Sultan Knish
At a Brady Center event to "Prevent Gun Violence by Jodie Foster Fans
from Accidentally Hitting White House Press Secretaries in the Head" the
Brady Center Legal Action Project Director asked retired Supreme Court
Justice John Paul Stevens whether having a right to a cell phone might
be a more universal form of self-defense than gun ownership.
"Maybe you have some kind of constitutional right to have a cell phone
with a predialed 911 number at your bedside, and that might provide you
with a little better protection than a gun, which you’re not used to
using," Justice Stevens mumbled.
Stevens, who often seemed unclear on the difference between a right and
an entitlement, had a point. Why bother waiting for the laborious
process of using a gun, when you can instantly dial 911 and wait twenty
minutes while being murdered for the police to arrive.
There still is no Constitutional right to a cell phone, but you're
already paying into a Universal Service Fund that does just that,
providing cell phones to any and all, courtesy of Lebanese-Mexican
billionaire Carlos Slim's company, who, when he isn't making high
interest loans to the New York Times, shovels prepaid government cell
phones into the ghetto.
Gun control advocates have been digging away at the pesky 2nd Amendment
for a while now. Their trouble with it is that guns are loud and make
big bangs when they go off and enable the peasants to resist when their
betters decide that they should be moved off their land. But the true
trouble is that gun ownership is an individual right. And they don't
believe in individual rights, their gospel is group rights.

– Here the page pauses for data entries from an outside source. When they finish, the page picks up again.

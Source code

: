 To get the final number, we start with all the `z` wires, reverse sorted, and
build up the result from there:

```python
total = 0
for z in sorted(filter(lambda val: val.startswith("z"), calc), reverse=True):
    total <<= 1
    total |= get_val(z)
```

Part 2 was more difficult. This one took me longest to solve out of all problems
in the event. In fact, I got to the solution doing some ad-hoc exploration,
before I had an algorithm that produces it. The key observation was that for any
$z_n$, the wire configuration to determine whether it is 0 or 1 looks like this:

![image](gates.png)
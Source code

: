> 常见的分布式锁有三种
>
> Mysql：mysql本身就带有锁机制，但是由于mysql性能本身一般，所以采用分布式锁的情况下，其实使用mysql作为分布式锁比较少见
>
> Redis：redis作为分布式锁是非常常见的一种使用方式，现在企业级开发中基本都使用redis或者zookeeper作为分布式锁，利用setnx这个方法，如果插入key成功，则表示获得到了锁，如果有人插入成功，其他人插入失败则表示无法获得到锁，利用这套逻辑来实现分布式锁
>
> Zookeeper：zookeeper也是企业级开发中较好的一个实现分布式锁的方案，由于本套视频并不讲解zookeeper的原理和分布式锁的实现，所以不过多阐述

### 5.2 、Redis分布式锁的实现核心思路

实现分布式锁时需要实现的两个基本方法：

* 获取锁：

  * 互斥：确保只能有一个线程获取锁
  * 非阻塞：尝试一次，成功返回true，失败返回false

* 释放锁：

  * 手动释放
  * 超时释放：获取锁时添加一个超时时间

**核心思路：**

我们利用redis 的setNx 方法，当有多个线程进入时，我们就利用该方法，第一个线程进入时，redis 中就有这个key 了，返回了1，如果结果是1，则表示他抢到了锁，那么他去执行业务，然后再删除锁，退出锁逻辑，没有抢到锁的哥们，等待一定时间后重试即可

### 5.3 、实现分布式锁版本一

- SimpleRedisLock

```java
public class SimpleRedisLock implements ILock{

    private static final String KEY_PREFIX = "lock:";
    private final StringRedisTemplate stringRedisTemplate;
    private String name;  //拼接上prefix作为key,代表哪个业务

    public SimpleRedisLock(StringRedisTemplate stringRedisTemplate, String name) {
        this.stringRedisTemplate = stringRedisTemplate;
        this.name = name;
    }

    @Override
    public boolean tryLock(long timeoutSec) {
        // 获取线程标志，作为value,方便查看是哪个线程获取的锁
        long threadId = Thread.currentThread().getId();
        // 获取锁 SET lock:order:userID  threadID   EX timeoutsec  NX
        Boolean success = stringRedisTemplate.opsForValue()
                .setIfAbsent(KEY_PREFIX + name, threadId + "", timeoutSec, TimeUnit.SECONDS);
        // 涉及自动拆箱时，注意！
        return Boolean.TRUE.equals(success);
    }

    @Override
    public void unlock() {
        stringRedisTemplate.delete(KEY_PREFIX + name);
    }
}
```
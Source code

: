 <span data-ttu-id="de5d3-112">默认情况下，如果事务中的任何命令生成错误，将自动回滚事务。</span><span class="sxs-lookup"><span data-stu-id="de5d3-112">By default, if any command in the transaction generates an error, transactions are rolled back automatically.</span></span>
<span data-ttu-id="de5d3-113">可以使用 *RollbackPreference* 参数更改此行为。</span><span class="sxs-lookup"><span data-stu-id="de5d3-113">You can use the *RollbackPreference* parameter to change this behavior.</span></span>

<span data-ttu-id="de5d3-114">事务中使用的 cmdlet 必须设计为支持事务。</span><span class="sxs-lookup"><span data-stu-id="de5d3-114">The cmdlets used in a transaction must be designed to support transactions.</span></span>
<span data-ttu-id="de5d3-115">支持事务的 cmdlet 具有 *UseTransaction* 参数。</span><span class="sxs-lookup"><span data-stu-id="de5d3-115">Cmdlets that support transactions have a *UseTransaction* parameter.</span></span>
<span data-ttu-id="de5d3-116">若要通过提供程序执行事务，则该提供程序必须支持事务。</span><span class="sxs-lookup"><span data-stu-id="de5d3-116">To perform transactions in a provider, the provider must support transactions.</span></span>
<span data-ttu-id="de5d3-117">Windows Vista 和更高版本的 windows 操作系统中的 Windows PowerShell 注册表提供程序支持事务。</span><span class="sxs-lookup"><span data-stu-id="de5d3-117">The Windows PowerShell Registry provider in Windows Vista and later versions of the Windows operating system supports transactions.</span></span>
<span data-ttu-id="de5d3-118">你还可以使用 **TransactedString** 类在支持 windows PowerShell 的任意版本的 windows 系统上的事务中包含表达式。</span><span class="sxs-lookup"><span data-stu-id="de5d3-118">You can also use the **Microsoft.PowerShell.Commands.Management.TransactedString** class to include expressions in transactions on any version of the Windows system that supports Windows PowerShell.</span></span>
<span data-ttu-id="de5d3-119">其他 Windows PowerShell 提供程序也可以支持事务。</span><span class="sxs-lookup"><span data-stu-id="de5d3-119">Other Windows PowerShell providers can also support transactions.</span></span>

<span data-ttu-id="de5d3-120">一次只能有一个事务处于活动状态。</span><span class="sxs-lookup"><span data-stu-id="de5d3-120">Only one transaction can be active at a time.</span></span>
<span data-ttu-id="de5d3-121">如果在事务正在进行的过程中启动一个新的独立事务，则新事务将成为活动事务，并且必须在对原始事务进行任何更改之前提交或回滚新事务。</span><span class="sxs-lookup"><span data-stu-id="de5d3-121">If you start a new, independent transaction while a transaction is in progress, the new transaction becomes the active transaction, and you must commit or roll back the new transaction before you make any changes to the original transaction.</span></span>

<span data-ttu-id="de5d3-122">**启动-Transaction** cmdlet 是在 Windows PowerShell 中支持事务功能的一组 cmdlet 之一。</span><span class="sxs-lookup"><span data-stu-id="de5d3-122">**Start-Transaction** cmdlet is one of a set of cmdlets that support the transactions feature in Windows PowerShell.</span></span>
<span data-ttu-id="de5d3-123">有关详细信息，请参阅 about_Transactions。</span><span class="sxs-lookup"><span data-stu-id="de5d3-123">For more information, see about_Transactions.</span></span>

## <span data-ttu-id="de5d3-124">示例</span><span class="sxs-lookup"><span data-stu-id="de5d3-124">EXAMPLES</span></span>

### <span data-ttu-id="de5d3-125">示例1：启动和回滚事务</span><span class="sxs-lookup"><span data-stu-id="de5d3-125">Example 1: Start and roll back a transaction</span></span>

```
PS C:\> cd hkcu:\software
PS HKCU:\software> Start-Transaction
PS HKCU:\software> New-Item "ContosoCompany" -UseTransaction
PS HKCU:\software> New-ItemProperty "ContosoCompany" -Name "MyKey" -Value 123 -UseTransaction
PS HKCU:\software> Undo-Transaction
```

If the 2nd Amendment assigned the right to bear arms to each racial
group by degree of persecution, they would find it much more acceptable
no matter what the annual death toll was. An LGBT 2nd Amendment would
float their boat. An amendment that treats it as an individual right,
rather than a group right, does not.
Justice Stevens and the Legal Director of the "Brady Project to Build a
Time Machine, Travel in Time and Convince Jodie Foster to Drop Acting
and Open a Baskin Robbins Franchise" were pondering how to make an
individual right fair by universalizing it and redistributing it into a
group right.
Some people have guns and others don't. But everyone can have a
government mandated right to a cell phone... except perhaps the Amish,
and their time is coming. Why the average Amish farm uses child labor
and doesn't provide its child laborers with health plan coverage for
birth control and abortion, and its barns aren't raised to OSHA
standards.
If you assume that rights belong to the group, rather than the
individual, then predialed cell phones are a better solution than guns.
Just push 1 if you're being murdered, 2 if you're being raped, 3 if your
house is being set on fire and 4 if you just realized that your health
plan doesn't provide abortion coverage on all major legal holidays and 5
if your next door neighbor is having a Jodie Foster movie marathon at
ear-splitting volume at two in the morning.
The police may not get there in time, but they will get there to
government specifications and will take action in line with municipal,
state and federal policies that are formed in deference to group rights.
With 911, the policy hand is strong with the government. With the 2nd
Amendment, the balance of power is with the homeowner watching a shadow
moving up his staircase.
Governments can issue a directive for how many arrests of how many
people they want to see, based on type of crime and race. And that is
the kind of enforcement you will get through 911, backed by Federal
grants to local communities and Department of Justice lawsuits. Whether
or not the police officer will be there in ten minutes or twenty,
whether he will even take your statement or just doodle something while
you talk, depends on policies coming out of Washington D.C.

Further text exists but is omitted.